Your task: Going through the entries, how many lines include the string "latitude"? Answer only with the number.

Material provided:
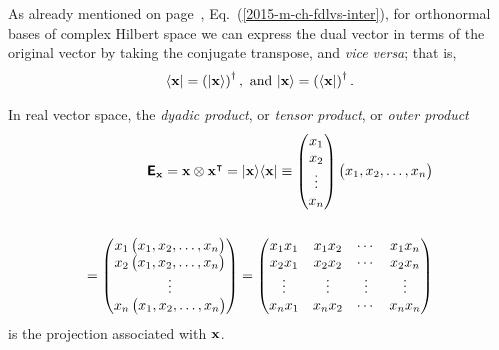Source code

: As already mentioned on page~\pageref{2015-m-ch-fdlvs-inter}, Eq.~(\ref{2015-m-ch-fdlvs-inter}), for orthonormal bases of complex Hilbert space
we can express the dual vector in terms of the original vector by
taking the conjugate transpose, and {\em vice versa}; that is,
\begin{equation}
\begin{split}
\langle {\bf x} \vert = \left(\vert {\bf x}\rangle \right)^\dagger,
\textrm{ and }
\vert {\bf x}\rangle  = \left(\langle {\bf x}\vert\right)^\dagger.
\end{split}
\end{equation}

In real vector space, the {\em dyadic product}, or {\em tensor product}, or {\em outer product}
\begin{equation}
\begin{split}
\textsf{\textbf{E}}_{\bf x} = {\bf x} \otimes {\bf x}^\intercal  = \vert{\bf x}\rangle \langle {\bf x}\vert
\equiv
\begin{pmatrix}
x_1\\
x_2\\
\vdots \\
x_n
\end{pmatrix}
\begin{pmatrix}x_1,x_2,\ldots ,x_n\end{pmatrix}\\
\\
=
\begin{pmatrix}
x_1\begin{pmatrix}x_1,x_2,\ldots ,x_n\end{pmatrix}\\
x_2\begin{pmatrix}x_1,x_2,\ldots ,x_n\end{pmatrix}\\
\vdots  \\
x_n\begin{pmatrix}x_1,x_2,\ldots ,x_n \end{pmatrix}
\end{pmatrix}
=
\begin{pmatrix}
x_1x_1&x_1x_2& \cdots&x_1x_n\\
x_2x_1&x_2x_2& \cdots&x_2x_n\\
\vdots & \vdots & \vdots &\vdots \\
x_nx_1&x_nx_2& \cdots&x_nx_n
\end{pmatrix}
\end{split}
\end{equation}
is the projection
associated with ${\bf x}$.

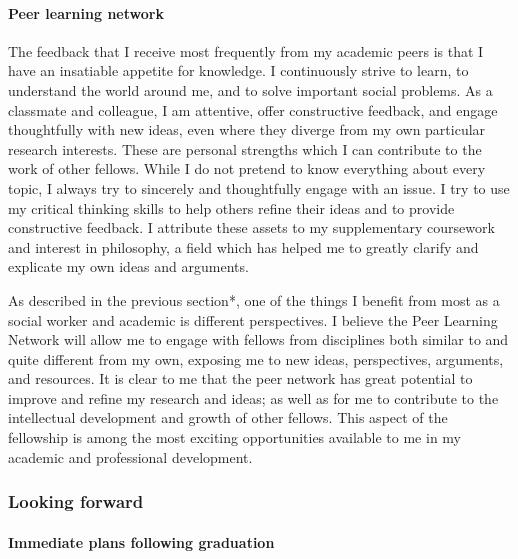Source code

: \documentclass[twocolumn, serif, rga, authordate]{jote-article}
\begin{document}
\paragraph{Peer learning network}


The feedback that I receive most frequently from my academic peers is
that I have an insatiable appetite for knowledge. I continuously strive
to learn, to understand the world around me, and to solve important
social problems. As a classmate and colleague, I am attentive, offer
constructive feedback, and engage thoughtfully with new ideas, even
where they diverge from my own particular research interests. These are
personal strengths which I can contribute to the work of other fellows.
While I do not pretend to know everything about every topic, I always
try to sincerely and thoughtfully engage with an issue. I try to use my
critical thinking skills to help others refine their ideas and to
provide constructive feedback. I attribute these assets to my
supplementary coursework and interest in philosophy, a field which has
helped me to greatly clarify and explicate my own ideas and arguments.

As described in the previous section*, one of the things I benefit from
most as a social worker and academic is different perspectives. I
believe the Peer Learning Network will allow me to engage with fellows
from disciplines both similar to and quite different from my own,
exposing me to new ideas, perspectives, arguments, and resources. It is
clear to me that the peer network has great potential to improve and
refine my research and ideas; as well as for me to contribute to the
intellectual development and growth of other fellows. This aspect of the
fellowship is among the most exciting opportunities available to me in
my academic and professional development.





\subsubsection*{Looking forward}



\paragraph{Immediate plans following graduation}
\end{document}
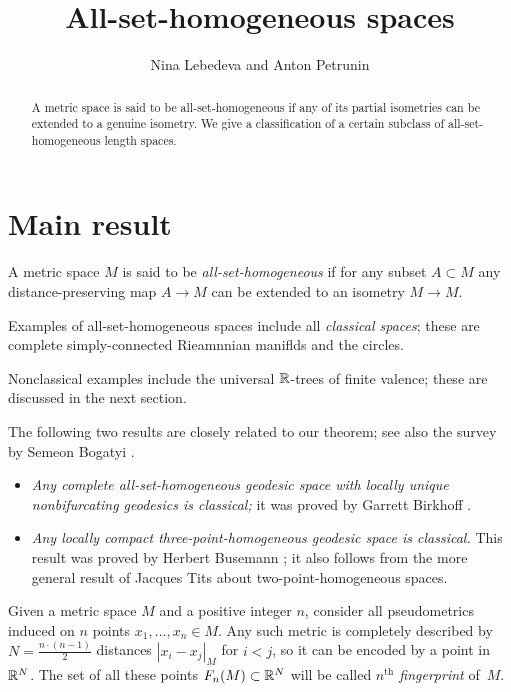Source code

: \documentclass[a4paper,10pt]{article}
\def\thetitle{All-set-homogeneous spaces}
\def\theauthors{Nina Lebedeva and Anton Petrunin}
\begin{document}


\title{\thetitle}
\author{\theauthors}
\date{}
\maketitle

\begin{abstract}
A metric space is said to be all-set-homogeneous if any of its partial isometries can be extended to a genuine isometry.
We give a classification of a certain subclass of all-set-homogeneous length spaces.
\end{abstract}

\section{Main result}

A metric space $M$ is said to be \emph{all-set-homogeneous} if for any subset $A\subset M$ any distance-preserving map $A\to M$ can be extended to an isometry $M\to M$.

Examples of all-set-homogeneous spaces include all \emph{classical spaces};
these are complete simply-connected Rieamnnian maniflds and the circles.

Nonclassical examples include the universal $\mathbb{R}$-trees of finite valence;
these are discussed in the next section.

The following two results are closely related to our theorem; see also the survey by Semeon Bogatyi \cite{bogaty}.
\begin{itemize}
\item \emph{Any complete all-set-homogeneous geodesic space with locally unique nonbifurcating geodesics is classical;} it was proved by Garrett Birkhoff \cite{birkhoff}.
\item \emph{Any locally compact three-point-homogeneous geodesic space is classical.}
 This result was proved by Herbert Busemann \cite{busemann}; it also follows from the more general result of Jacques Tits \cite{tits} about two-point-homogeneous spaces.
\end{itemize}


Given a metric space $M$ and a positive integer $n$, consider all pseudometrics induced on $n$ points $x_1,\dots, x_n\in M$.
Any such metric is completely described by $N=\tfrac{n\cdot (n-1)}2$ distances $|x_i-x_j|_M$ for $i<j$, so it can be encoded by a point in $\mathbb{R}^N$.
The set of all these points $F_n(M)\subset \mathbb{R}^N$ will be called \emph{$n^\text{th}$ fingerprint} of~$M$.
\end{document}
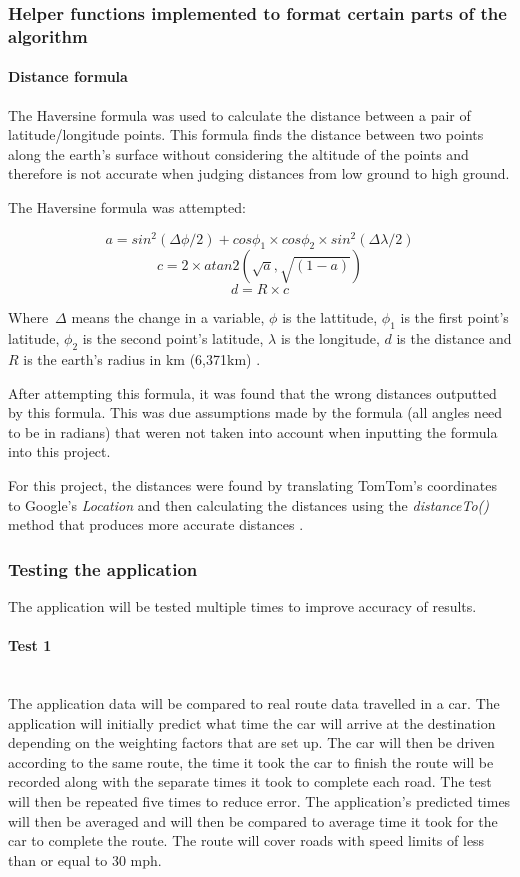 \documentclass[12pt,a4paper]{article}
\newcommand{\myparagraph}[1]{\paragraph{#1}\mbox{}\\}
\begin{document}
\subsubsection{Helper functions implemented to format certain parts of the algorithm}

\paragraph{Distance formula}
The Haversine formula was used to calculate the distance between a pair of latitude/longitude points. This formula finds the distance between two points along the earth's surface without considering the altitude of the points and therefore is not accurate when judging distances from low ground to high ground. 

The Haversine formula was attempted\cite{Haversine}: 

\[
    a= sin^2(\Delta\phi/2) + cos\phi_1 \times cos\phi_2 \times sin^2(\Delta\lambda/2)
\]
\[
    c=2 \times atan2(\sqrt{a},\sqrt{(1-a)})
    \]
\[
    d= R \times c
\]

  Where~$\Delta$ means the change in a variable, $\phi$ is the lattitude, $\phi_1$ is the first point's latitude, $\phi_2$ is the second point's latitude, $\lambda$ is the longitude, $d$ is the distance and $R$ is the earth's radius in km (6,371km) \cite{Haversine}.

  After attempting this formula, it was found that the wrong distances outputted by this formula. This was due assumptions made by the formula (all angles need to be in radians) that weren not taken into account when inputting the formula into this project.

  For this project, the distances were found by translating TomTom's coordinates to Google's \textit{Location} and then calculating the distances using the \textit{distanceTo()} method that produces more accurate distances \cite{GoogleLocation}.

\subsubsection{Testing the application}
The application will be tested multiple times to improve accuracy of results. 

\myparagraph{Test 1}
The application data will be compared to real route data travelled in a car. The application will initially predict what time the car will arrive at the destination depending on the weighting factors that are set up. The car will then be driven according to the same route, the time it took the car to finish the route will be recorded along with the separate times it took to complete each road. The test will then be repeated five times to reduce error. The application's predicted times will then be averaged and will then be compared to average time it took for the car to complete the route. The route will cover roads with speed limits of less than or equal to 30 mph.
\end{document}
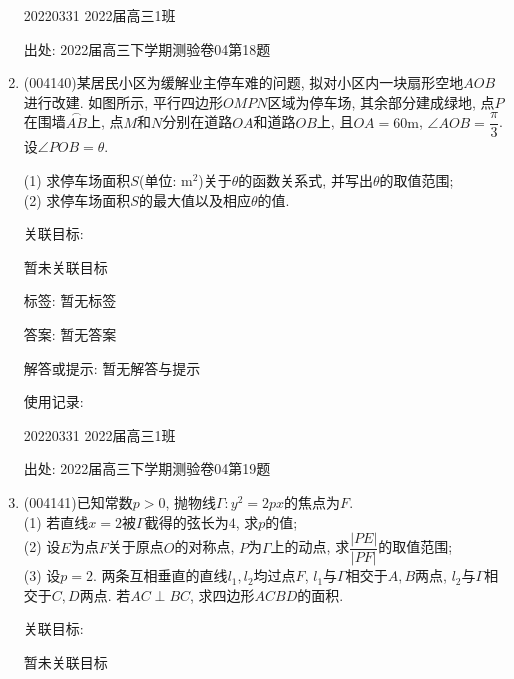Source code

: \documentclass[10pt,a4paper]{article}
\begin{document}
\begin{enumerate}[1.]
20220331	2022届高三1班		


出处: 2022届高三下学期测验卷04第18题
\item { (004140)}某居民小区为缓解业主停车难的问题, 拟对小区内一块扇形空地$AOB$进行改建. 如图所示, 平行四边形$OMPN$区域为停车场, 其余部分建成绿地, 点$P$在围墙$\overset\frown{AB}$上, 点$M$和$N$分别在道路$OA$和道路$OB$上, 且$OA=60\text{m}$, $\angle AOB=\dfrac\pi 3$. 设$\angle POB=\theta$.
\begin{center}
\end{center}
(1) 求停车场面积$S$(单位: $\text{m}^2$)关于$\theta$的函数关系式, 并写出$\theta$的取值范围;\\
(2) 求停车场面积$S$的最大值以及相应$\theta$的值.


关联目标:

暂未关联目标



标签: 暂无标签

答案: 暂无答案

解答或提示: 暂无解答与提示

使用记录:

20220331	2022届高三1班		


出处: 2022届高三下学期测验卷04第19题
\item { (004141)}已知常数$p>0$, 抛物线$\Gamma:y^2=2px$的焦点为$F$.\\
(1) 若直线$x=2$被$\Gamma$截得的弦长为$4$, 求$p$的值;\\
(2) 设$E$为点$F$关于原点$O$的对称点, $P$为$\Gamma$上的动点, 求$\dfrac{|PE|}{|PF|}$的取值范围;\\
(3) 设$p=2$. 两条互相垂直的直线$l_1,l_2$均过点$F$, $l_1$与$\Gamma$相交于$A,B$两点, $l_2$与$\Gamma$相交于$C,D$两点. 若$AC\perp BC$, 求四边形$ACBD$的面积.


关联目标:

暂未关联目标




\end{enumerate}
\end{document}
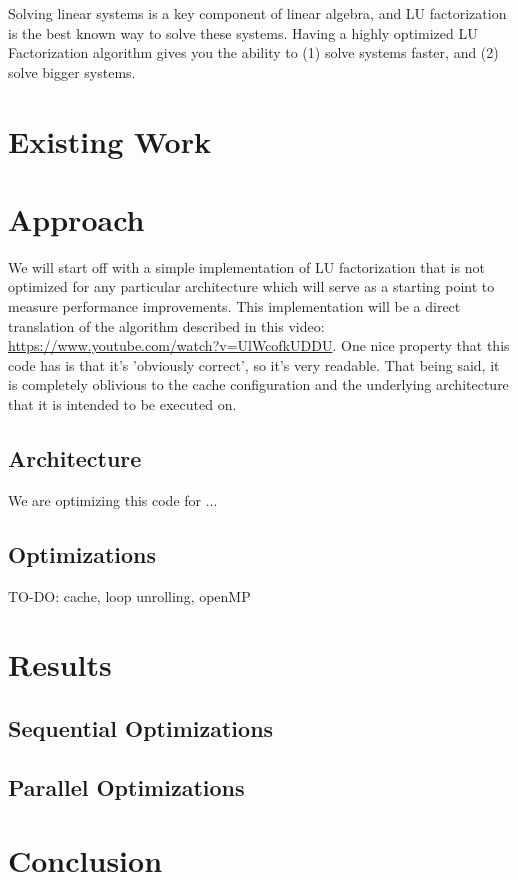 \documentclass[12]{article}
\begin{document}
Solving linear systems is a key component of linear algebra, and LU factorization is the best known way to solve these systems.  Having a highly optimized LU Factorization algorithm gives you the ability to (1) solve systems faster, and (2) solve bigger systems. 

\section{Existing Work}

\section{Approach}

We will start off with a simple implementation of LU factorization that is not optimized for any particular architecture which will serve as a starting point to measure performance improvements.  This implementation will be a direct translation of the algorithm described in this video: 
\url{https://www.youtube.com/watch?v=UlWcofkUDDU}.  One nice property that this code has is that it's 'obviously correct', so it's very readable.  That being said, it is completely oblivious to the cache configuration and the underlying architecture that it is intended to be executed on.

\subsection{Architecture}

We are optimizing this code for ...

\subsection{Optimizations}

TO-DO: cache, loop unrolling, openMP

\section{Results}

\subsection{Sequential Optimizations}

\subsection{Parallel Optimizations}

\section{Conclusion}
\end{document}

Answer to the exercise: 2